*** Opening Extracted records ***

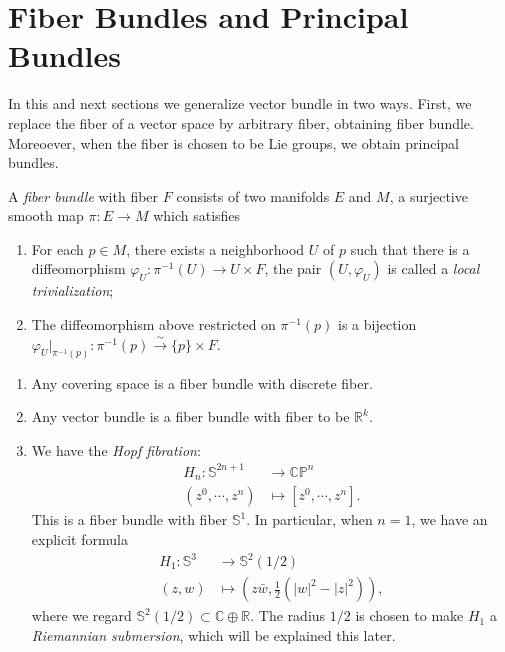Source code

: \section{Fiber Bundles and Principal Bundles}

In this and next sections we generalize vector bundle in two ways.
First, we replace the fiber of a vector space by arbitrary fiber, obtaining fiber bundle.
Moreoever, when the fiber is chosen to be Lie groups, we obtain principal bundles.

\begin{defn}
    A \emph{fiber bundle} with fiber $F$ consists of two manifolds $E$ and $M$, a surjective smooth map $\pi:E\to M$ which satisfies
    \begin{enumerate}[(1)]
        \item For each $p\in M$, there exists a neighborhood $U$ of $p$ such that there is a diffeomorphism $\varphi_U:\pi^{-1}(U)\to U\times F$, the pair $(U,\varphi_U)$ is called a \emph{local trivialization};
        \item The diffeomorphism above restricted on $\pi^{-1}(p)$ is a bijection $\varphi_U|_{\pi^{-1}(p)}:\pi^{-1}(p)\xrightarrow{\sim}\{p\}\times F$.
    \end{enumerate}
\end{defn}

\begin{eg}
    \begin{enumerate}[(1)]
        \item Any covering space is a fiber bundle with discrete fiber.
        \item Any vector bundle is a fiber bundle with fiber to be $\mathbb{R}^k$.
        \item We have the \emph{Hopf fibration}:
        \begin{align*}
            H_n:\mathbb{S}^{2n+1}&\to\mathbb{CP}^n\\
            (z^0,\cdots,z^n)&\mapsto[z^0,\cdots,z^n].
        \end{align*}
        This is a fiber bundle with fiber $\mathbb{S}^1$.
        In particular, when $n=1$, we have an explicit formula
        \begin{align*}
            H_1:\mathbb{S}^3&\to\mathbb{S}^2(1/2)\\
            (z,w)&\mapsto\left(z\bar{w},\frac{1}{2}\left(|w|^2-|z|^2\right)\right),
        \end{align*}
        where we regard $\mathbb{S}^2(1/2)\subset\mathbb{C}\oplus\mathbb{R}$.
        The radius $1/2$ is chosen to make $H_1$ a \emph{Riemannian submersion}, which will be explained this later.
    \end{enumerate}
\end{eg}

*** Closing Extracted records ***

◆ Problem to work on ◆
Go through the records and gather the lines that hold "mapsto".

◆ Output of the exercise ◆
            (z^0,\cdots,z^n)&\mapsto[z^0,\cdots,z^n].
            (z,w)&\mapsto\left(z\bar{w},\frac{1}{2}\left(|w|^2-|z|^2\right)\right),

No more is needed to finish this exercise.